1. Disparate Facts Tell One Story

  • The U.S. General Services Administration (GSA) moved 2,400 workers out of their headquarters building and later moved 4,500 back into same space;
  • In Oklahoma City, 40,000 people lost 950,000 pounds in a city-wide effort;
  • If all smokers in America quit, there would be less poisonous benzene in the air than all the benzene emitted by tailpipes.

Human habits, behaviors and choices – when thoughtfully aligned – can have cascading effects and contribute to more livable and efficient cities. GSA Administrator Martha Johnson made the point that they are not sardine-canning, but instead recognizing how people function. Once they found that fewer than 50% of their desks were being used each day, GSA decided to optimize usage of their office space. Now it’s more efficient with space-sharing: less footage per person, reduced costs and time for commuting, and hopefully, heightened productivity. Oklahoma City Mayor Mike Cornet was not just urging his citizens to lose weight but making the larger point that their city design should offer more opportunities for walking. His goal is not just health, but is also aimed at reductions in air pollution, congestion, and closer clustering of businesses. AndDr. Cheryl Healton’s point about the positive personal benefits of smoking cessation can also add up to broader public health benefits in reducing air pollution.

2. Suburban Submergence?

Another fact: of 102 U.S. cities pursuing new long-term development plans, 99 moved to create more densely populated city areas. The age of non-dense suburbia may be passing, with demand for more efficient mobility as the main driver for people opting out of a life of lawns and leaf-blowers. The housing market implosion was not an accident but rather one waiting to happen. One speaker referred to it as the “collapse of the fringe” – simply stated, that the suburban model does not work anymore. People are tired of being isolated, far from work and services, sitting in traffic while burning ever-more expensive fuel. Richard Florida does not believe that a housing “recovery” is underway, but instead a complete “re-set” that will include an evaporation of suburbs and an increasing emphasis on what people prefer – walkable urban places with amenities and services.

3. Equity, Anyone?

Another persistent theme was equity. Are we building sustainable cities to cater to the economically well-off and NIMBYs or will a new generation of urban places actually manage to lift well-being for all its citizens? There were few good answers. A presentation by the C40 Cities Climate Leadership Group showed a sustainable city project underway in Stockholm. While commendable, it was also dismaying – can a model in a centuries-old, stable city of 2 million people really be applicable to a Lagos, a Sao Paolo or a Chongqing, with surging populations and locked-in physical systems?

4. Perisistent Barriers

Several chronic themes always seem to course through conversations as complex and large-scale as the future of cities. How can decision-makers strike the balance between top-down government policy and bottom-up, market-driven innovation? The market-as-king proponents and the government-has-all-the-answers prophets seem to be getting it at last – that there are real attributes in each. For example, how will the long-awaited Smart Grid emerge? Most look to smart policy with equal doses of entrepreneurial vigor.

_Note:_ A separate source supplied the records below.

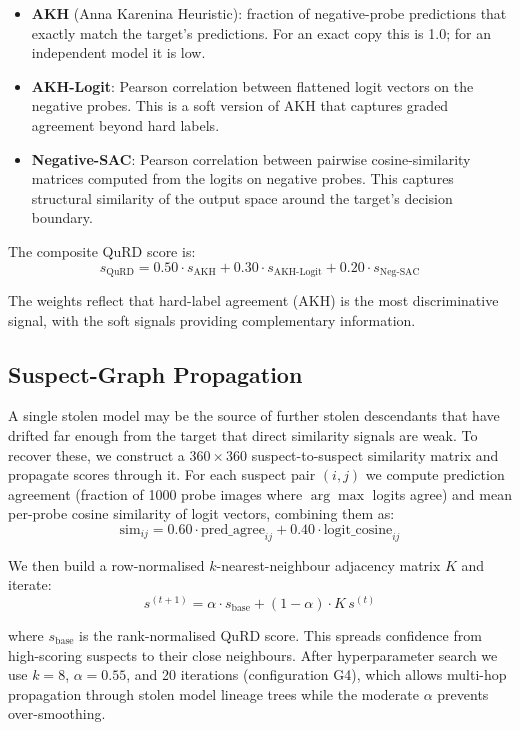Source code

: \documentclass{article} %
\begin{document}
\begin{itemize}
    \item \textbf{AKH} (Anna Karenina Heuristic): fraction of negative-probe predictions that exactly match the target's predictions. For an exact copy this is 1.0; for an independent model it is low.
    \item \textbf{AKH-Logit}: Pearson correlation between flattened logit vectors on the negative probes. This is a soft version of AKH that captures graded agreement beyond hard labels.
    \item \textbf{Negative-SAC}: Pearson correlation between pairwise cosine-similarity matrices computed from the logits on negative probes. This captures structural similarity of the output space around the target's decision boundary.
\end{itemize}

The composite QuRD score is:
\[
s_{\text{QuRD}} = 0.50 \cdot s_{\text{AKH}} + 0.30 \cdot s_{\text{AKH-Logit}} + 0.20 \cdot s_{\text{Neg-SAC}}
\]

The weights reflect that hard-label agreement (AKH) is the most discriminative signal, with the soft signals providing complementary information.

\subsection{Suspect-Graph Propagation}

A single stolen model may be the source of further stolen descendants that have drifted far enough from the target that direct similarity signals are weak. To recover these, we construct a $360 \times 360$ suspect-to-suspect similarity matrix and propagate scores through it. For each suspect pair $(i, j)$ we compute prediction agreement (fraction of 1000 probe images where $\arg\max$ logits agree) and mean per-probe cosine similarity of logit vectors, combining them as:
\[
\text{sim}_{ij} = 0.60 \cdot \text{pred\_agree}_{ij} + 0.40 \cdot \text{logit\_cosine}_{ij}
\]

We then build a row-normalised $k$-nearest-neighbour adjacency matrix $K$ and iterate:
\[
s^{(t+1)} = \alpha \cdot s_{\text{base}} + (1 - \alpha) \cdot K \, s^{(t)}
\]

where $s_{\text{base}}$ is the rank-normalised QuRD score. This spreads confidence from high-scoring suspects to their close neighbours. After hyperparameter search we use $k{=}8$, $\alpha{=}0.55$, and 20 iterations (configuration G4), which allows multi-hop propagation through stolen model lineage trees while the moderate $\alpha$ prevents over-smoothing.
\end{document}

Another barrier was voiced by McKie Campbell, a Republican Senate committee staff director. He made an open appeal to the audience to this question: when should a government subsidy end and the market takes over? When does value of subsidy end and undue dependence begin? It’s a good question and I hope he eventually gets his answer.

5. Will Seoul Reveal its Soul?

This was a favorite moment – when Jason Milton of Gallup described their effort to get at the soul of the city. I thought only Edward Hopper or George Bellows had managed to capture something this elusive, but Gallup is actually measuring the “emotional capital” of cities. Begun in the EU, Gallup is now conducting studies in US cities, with questions ranging from the beauty of a city to elements like noise, safety and its attractiveness to young people. They poll 1000 people a day and have a sample of over 1 million to date. There may be a day someone tells me they moved to Washington for its soul.

Finally, the words “environment” and “sustainability” often conjure up images of rainforests, oceans and critters of every variety. Biodiversity is of course essential to Earth’s survival. But human behavior and choices will steer us to an environmentally sustainable planet, and more than half of us now live- and increasingly cluster – in cities.